== Task material

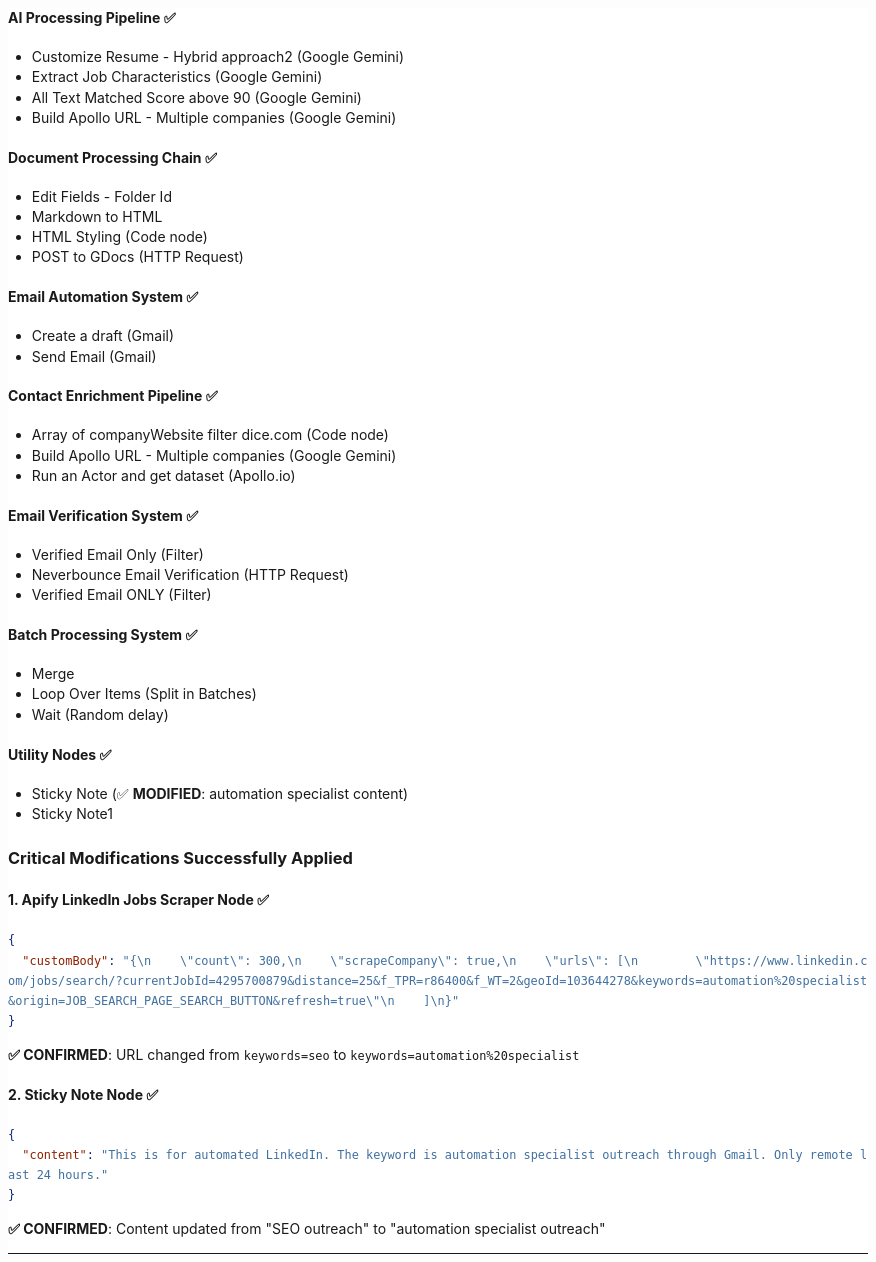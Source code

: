 #### **AI Processing Pipeline** ✅
- Customize Resume - Hybrid approach2 (Google Gemini)
- Extract Job Characteristics (Google Gemini)
- All Text Matched Score above 90 (Google Gemini)
- Build Apollo URL - Multiple companies (Google Gemini)

#### **Document Processing Chain** ✅
- Edit Fields - Folder Id
- Markdown to HTML
- HTML Styling (Code node)
- POST to GDocs (HTTP Request)

#### **Email Automation System** ✅
- Create a draft (Gmail)
- Send Email (Gmail)

#### **Contact Enrichment Pipeline** ✅
- Array of companyWebsite filter dice.com (Code node)
- Build Apollo URL - Multiple companies (Google Gemini)
- Run an Actor and get dataset (Apollo.io)

#### **Email Verification System** ✅
- Verified Email Only (Filter)
- Neverbounce Email Verification (HTTP Request)
- Verified Email ONLY (Filter)

#### **Batch Processing System** ✅
- Merge
- Loop Over Items (Split in Batches)
- Wait (Random delay)

#### **Utility Nodes** ✅
- Sticky Note (✅ **MODIFIED**: automation specialist content)
- Sticky Note1

### **Critical Modifications Successfully Applied**

#### **1. Apify LinkedIn Jobs Scraper Node** ✅
```json
{
  "customBody": "{\n    \"count\": 300,\n    \"scrapeCompany\": true,\n    \"urls\": [\n        \"https://www.linkedin.com/jobs/search/?currentJobId=4295700879&distance=25&f_TPR=r86400&f_WT=2&geoId=103644278&keywords=automation%20specialist&origin=JOB_SEARCH_PAGE_SEARCH_BUTTON&refresh=true\"\n    ]\n}"
}
```
**✅ CONFIRMED**: URL changed from `keywords=seo` to `keywords=automation%20specialist`

#### **2. Sticky Note Node** ✅
```json
{
  "content": "This is for automated LinkedIn. The keyword is automation specialist outreach through Gmail. Only remote last 24 hours."
}
```
**✅ CONFIRMED**: Content updated from "SEO outreach" to "automation specialist outreach"

---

====

Every line from the one containing "- Send Email (Gmail)" through the last line above should be retyped exactly; no other lines are wanted.

§ Reply to the exercise
- Send Email (Gmail)

#### **Contact Enrichment Pipeline** ✅
- Array of companyWebsite filter dice.com (Code node)
- Build Apollo URL - Multiple companies (Google Gemini)
- Run an Actor and get dataset (Apollo.io)

#### **Email Verification System** ✅
- Verified Email Only (Filter)
- Neverbounce Email Verification (HTTP Request)
- Verified Email ONLY (Filter)

#### **Batch Processing System** ✅
- Merge
- Loop Over Items (Split in Batches)
- Wait (Random delay)

#### **Utility Nodes** ✅
- Sticky Note (✅ **MODIFIED**: automation specialist content)
- Sticky Note1

### **Critical Modifications Successfully Applied**

#### **1. Apify LinkedIn Jobs Scraper Node** ✅
```json
{
  "customBody": "{\n    \"count\": 300,\n    \"scrapeCompany\": true,\n    \"urls\": [\n        \"https://www.linkedin.com/jobs/search/?currentJobId=4295700879&distance=25&f_TPR=r86400&f_WT=2&geoId=103644278&keywords=automation%20specialist&origin=JOB_SEARCH_PAGE_SEARCH_BUTTON&refresh=true\"\n    ]\n}"
}
```
**✅ CONFIRMED**: URL changed from `keywords=seo` to `keywords=automation%20specialist`

#### **2. Sticky Note Node** ✅
```json
{
  "content": "This is for automated LinkedIn. The keyword is automation specialist outreach through Gmail. Only remote last 24 hours."
}
```
**✅ CONFIRMED**: Content updated from "SEO outreach" to "automation specialist outreach"

---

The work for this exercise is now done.